Among Fig. 3, picture signal sig is imported into AD converter 1.In addition, horizontal-drive signal H and vertical synchronizing signal V are imported into timing generator circuit 15.AD converter 18 is converted to the view data of data-signal with picture signal sig, and view data is outputed to number of scans converter section 19 and APL test section 30.The average brightness level of APL test section 30 inspection image data.Number of scans converter section 19 is converted to view data corresponding to the pixel count of panel 1 with view data, and outputs to a son converter section 20.A son converter section 20 is divided into the view data of each pixel corresponding to a plurality of sub a plurality of bits, and each view data of sub is outputed to data electrode driver circuit 12 and lights rate calculating part 40.Light rate calculating part 40 and calculate the rate of lighting of this child field, just keep the ratio of the arc chamber of discharge based on the view data of each son field.Data electrode driver circuit 12 is converted to the view data of each son field the signal of corresponding each data electrode D1~Dm and drives each data electrode.

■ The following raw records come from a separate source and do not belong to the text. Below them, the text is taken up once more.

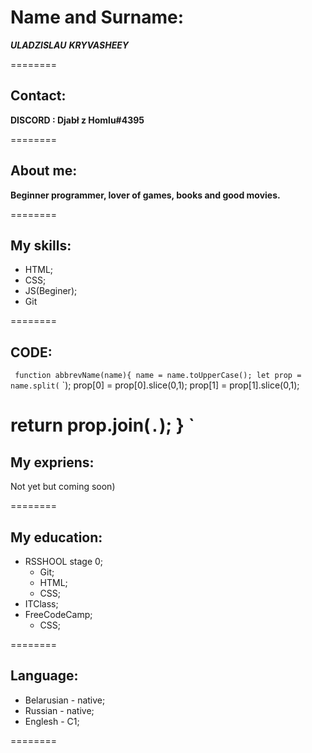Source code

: # Name and Surname:

 ***ULADZISLAU***
 ***KRYVASHEEY***

========

## Contact:

  **DISCORD : Djabł z Homlu#4395**

========

## About me:

  **Beginner programmer, lover of games, books and good movies.**

========

## My skills:

  + HTML;
  + CSS;
  + JS(Beginer);
  + Git
  
========

## CODE:

`
 function abbrevName(name){
     name = name.toUpperCase();
     let prop = name.split(` `);
     prop[0] = prop[0].slice(0,1);
     prop[1] = prop[1].slice(0,1);
    
 return prop.join(`.`); 
}
`
========

## My expriens:

  Not yet but coming soon)

========

## My education:
 + RSSHOOL stage 0;
   - Git;
   - HTML;
   - CSS;
 + ITClass;
 + FreeCodeCamp;
   - CSS;
  
========

## Language:

 * Belarusian - native;
 * Russian - native;
 * Englesh - C1;
   
========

Timing generator circuit 15 generates various clock signals and offers each circuit module based on horizontal-drive signal H and vertical synchronizing signal V.Scan electrode driving circuit 13 provides drive waveforms based on clock signal to scan electrode SCN1~SCNn, keeps electrode drive circuit 14 and provides drive waveforms based on clock signal to keeping electrode SUS1~SUSn.At this, timing generator circuit 15 is based on the APL that is exported from APL test section 30 and from lighting the rate of the lighting signal controlling drive waveforms that rate calculating part 40 is exported.Particularly as described later, based on APL and light the rate signal and the initialization action that determines to constitute each height field of 1 be the initialization of full chamber or selectivity initialization one of them, in the full chamber initialization action number of times in controlling 1, Control Allocation writes discharge time (below, abbreviate " write time " as) to each arc chamber.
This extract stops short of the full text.